4. The automatically focus-adjusting lens for a projector according to claim 1, wherein: the telescopic component (3) comprises a second positioning cylinder (34) and a third positioning cylinder (35), the second positioning cylinder (34) is fixedly arranged in the projector main body (1), the third positioning cylinder (35) is axially and slidably arranged in the second positioning cylinder (34), a biconvex lens (4), a biconcave lens (5) and a crescent lens (6) are coaxially arranged in the third positioning cylinder (35) and sequentially along the projection light source direction of the projector main body (1), a positioning groove (36) is formed in the second positioning cylinder (34), and a guide part (37) penetrating through the positioning groove (36) and extending out of the second positioning cylinder (34) is arranged on the third positioning cylinder (35);

The driving assembly (7) comprises a second motor (73) and a second gear (74), the second motor (73) is arranged on the second positioning cylinder (34) and is electrically connected with the control panel (2), the second gear (74) extending into the positioning groove (36) is arranged on the output shaft of the second motor (73), and a second tooth part (e) meshed with the second gear (74) is arranged on the outer wall of the third positioning cylinder (35).

5. The automatically focus-adjusting lens for a projector as claimed in claim 4, wherein: the guide part (37) comprises a third positioning protrusion (371) and a fourth positioning protrusion (372), the third positioning protrusion (371) and the fourth positioning protrusion (372) are arranged on the third positioning cylinder (35) at intervals, a second sensor (f) used for the positions of the third positioning protrusion (371) and the fourth positioning protrusion (372) is arranged on the third positioning protrusion (371), and the output end of the second sensor (f) is electrically connected with the input end of the control panel (2).
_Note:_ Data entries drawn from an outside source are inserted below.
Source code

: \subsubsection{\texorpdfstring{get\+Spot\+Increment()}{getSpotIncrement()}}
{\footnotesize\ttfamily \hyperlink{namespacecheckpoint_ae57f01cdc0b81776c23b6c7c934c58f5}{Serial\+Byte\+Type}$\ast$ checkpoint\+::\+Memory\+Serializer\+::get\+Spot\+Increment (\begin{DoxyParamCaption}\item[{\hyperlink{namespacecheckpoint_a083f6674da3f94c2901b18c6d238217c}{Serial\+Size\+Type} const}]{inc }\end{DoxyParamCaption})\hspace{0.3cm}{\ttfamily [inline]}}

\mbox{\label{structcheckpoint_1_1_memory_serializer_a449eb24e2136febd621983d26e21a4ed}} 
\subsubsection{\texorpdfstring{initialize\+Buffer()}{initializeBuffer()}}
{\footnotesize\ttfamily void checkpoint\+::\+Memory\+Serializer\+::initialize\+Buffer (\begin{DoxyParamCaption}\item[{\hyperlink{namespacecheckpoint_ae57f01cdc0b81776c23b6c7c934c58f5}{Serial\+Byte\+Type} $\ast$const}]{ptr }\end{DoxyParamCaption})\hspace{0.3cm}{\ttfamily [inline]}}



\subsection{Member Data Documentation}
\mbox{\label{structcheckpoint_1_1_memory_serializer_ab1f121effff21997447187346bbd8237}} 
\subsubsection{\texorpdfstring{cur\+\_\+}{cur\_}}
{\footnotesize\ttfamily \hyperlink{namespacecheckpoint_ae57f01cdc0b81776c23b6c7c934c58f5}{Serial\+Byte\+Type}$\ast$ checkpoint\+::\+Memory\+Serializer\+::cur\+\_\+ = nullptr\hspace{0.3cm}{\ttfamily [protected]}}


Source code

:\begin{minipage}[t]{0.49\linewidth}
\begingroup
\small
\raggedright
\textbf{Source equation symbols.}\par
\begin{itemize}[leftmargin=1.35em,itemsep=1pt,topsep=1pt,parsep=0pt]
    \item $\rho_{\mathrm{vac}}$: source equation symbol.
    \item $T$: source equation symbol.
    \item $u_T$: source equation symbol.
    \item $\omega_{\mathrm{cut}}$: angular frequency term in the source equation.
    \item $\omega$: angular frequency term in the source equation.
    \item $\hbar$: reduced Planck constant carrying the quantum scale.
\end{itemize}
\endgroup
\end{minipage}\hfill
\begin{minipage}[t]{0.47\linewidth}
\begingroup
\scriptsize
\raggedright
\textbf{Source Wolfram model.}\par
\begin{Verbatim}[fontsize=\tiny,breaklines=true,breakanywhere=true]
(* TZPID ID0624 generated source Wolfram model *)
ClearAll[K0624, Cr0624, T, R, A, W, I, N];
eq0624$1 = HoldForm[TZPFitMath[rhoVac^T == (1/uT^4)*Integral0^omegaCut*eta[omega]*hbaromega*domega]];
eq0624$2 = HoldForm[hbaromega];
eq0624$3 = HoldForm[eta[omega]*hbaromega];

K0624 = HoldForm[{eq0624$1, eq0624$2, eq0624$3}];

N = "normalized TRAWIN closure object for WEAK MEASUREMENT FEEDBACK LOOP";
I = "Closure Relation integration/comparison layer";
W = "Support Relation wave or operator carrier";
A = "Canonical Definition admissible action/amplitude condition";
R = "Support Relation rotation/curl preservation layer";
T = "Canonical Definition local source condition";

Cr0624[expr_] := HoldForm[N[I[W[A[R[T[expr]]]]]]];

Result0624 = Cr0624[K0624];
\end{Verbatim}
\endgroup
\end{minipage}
6. An automatically adjustable focus lens for a projector according to any one of claims 1 to 5, wherein: the biconvex lens (4), the biconcave lens (5) and the crescent lens (6) are detachably connected with the telescopic component (3).
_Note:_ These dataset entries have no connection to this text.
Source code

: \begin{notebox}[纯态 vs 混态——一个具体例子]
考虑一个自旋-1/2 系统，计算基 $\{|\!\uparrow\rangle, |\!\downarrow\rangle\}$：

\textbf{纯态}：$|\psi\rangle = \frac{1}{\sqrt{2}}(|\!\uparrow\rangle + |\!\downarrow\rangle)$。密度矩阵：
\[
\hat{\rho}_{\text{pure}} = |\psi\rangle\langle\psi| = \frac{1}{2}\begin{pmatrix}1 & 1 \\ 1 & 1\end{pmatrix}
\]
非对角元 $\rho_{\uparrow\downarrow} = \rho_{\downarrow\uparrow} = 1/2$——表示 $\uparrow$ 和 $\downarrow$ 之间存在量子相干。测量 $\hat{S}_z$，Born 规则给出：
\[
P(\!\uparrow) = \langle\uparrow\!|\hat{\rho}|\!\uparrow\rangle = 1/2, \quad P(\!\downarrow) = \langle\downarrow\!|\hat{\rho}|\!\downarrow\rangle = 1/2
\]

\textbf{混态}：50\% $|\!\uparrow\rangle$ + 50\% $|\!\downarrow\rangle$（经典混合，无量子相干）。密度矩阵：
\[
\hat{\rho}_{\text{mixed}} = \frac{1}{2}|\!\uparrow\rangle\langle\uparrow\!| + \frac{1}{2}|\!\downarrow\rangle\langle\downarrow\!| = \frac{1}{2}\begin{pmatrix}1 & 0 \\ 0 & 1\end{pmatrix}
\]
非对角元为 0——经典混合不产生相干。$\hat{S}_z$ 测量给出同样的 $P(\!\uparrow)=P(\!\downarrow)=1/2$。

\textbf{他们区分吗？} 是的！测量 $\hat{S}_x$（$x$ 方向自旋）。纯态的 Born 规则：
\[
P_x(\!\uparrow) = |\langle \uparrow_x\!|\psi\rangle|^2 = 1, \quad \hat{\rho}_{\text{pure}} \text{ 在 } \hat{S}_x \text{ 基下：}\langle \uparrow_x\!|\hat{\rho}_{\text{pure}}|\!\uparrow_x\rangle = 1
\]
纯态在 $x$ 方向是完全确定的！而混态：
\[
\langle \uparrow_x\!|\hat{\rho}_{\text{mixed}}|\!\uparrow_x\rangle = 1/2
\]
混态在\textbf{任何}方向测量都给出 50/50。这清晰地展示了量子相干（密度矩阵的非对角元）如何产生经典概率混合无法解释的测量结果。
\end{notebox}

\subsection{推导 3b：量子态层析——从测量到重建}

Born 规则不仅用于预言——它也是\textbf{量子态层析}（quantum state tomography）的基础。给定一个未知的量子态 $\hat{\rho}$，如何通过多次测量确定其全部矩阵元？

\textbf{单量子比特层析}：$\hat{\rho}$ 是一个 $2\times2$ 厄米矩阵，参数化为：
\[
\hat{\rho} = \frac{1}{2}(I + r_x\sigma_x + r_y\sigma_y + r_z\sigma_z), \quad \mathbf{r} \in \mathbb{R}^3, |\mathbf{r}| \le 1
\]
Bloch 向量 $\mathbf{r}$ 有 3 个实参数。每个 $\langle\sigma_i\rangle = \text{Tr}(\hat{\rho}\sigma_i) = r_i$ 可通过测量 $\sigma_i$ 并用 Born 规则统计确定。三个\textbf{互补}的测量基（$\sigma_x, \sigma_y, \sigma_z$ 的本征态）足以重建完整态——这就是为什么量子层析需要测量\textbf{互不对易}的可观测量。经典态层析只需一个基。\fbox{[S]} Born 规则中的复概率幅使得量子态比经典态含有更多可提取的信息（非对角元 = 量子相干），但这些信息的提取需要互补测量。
7. The automatically focus-adjusting lens for a projector as claimed in claim 6, wherein: the projection light source one end of the second rotary drum (32) or the third positioning drum (35) which is close to the projector main body (1) is provided with a limit bulge (a 1), one end of the projection light source, which is far away from the projector main body (1), of the second rotary drum (32) or the third positioning drum (35) is in threaded connection with a gland (a 2), a first positioning ring (a 3) is arranged in the second rotary drum (32) or the third positioning drum (35) and between the biconvex lens (4) and the biconcave lens (5), and a second positioning ring (a 4) is arranged in the second rotary drum (32) or the third positioning drum (35) and between the biconvex lens (4) and the crescent lens (6).

8. The automatically focus-adjusting lens for a projector as claimed in claim 6, wherein: a protective cover (8) is detachably arranged on the projector main body (1) and positioned on one side of the crescent lens (6) away from the biconvex lens (4).

9. The automatically focus-adjusting lens for a projector as claimed in claim 8, wherein: the protective cover (8) is provided with a clamping pin (g) which is clamped with the projector main body (1).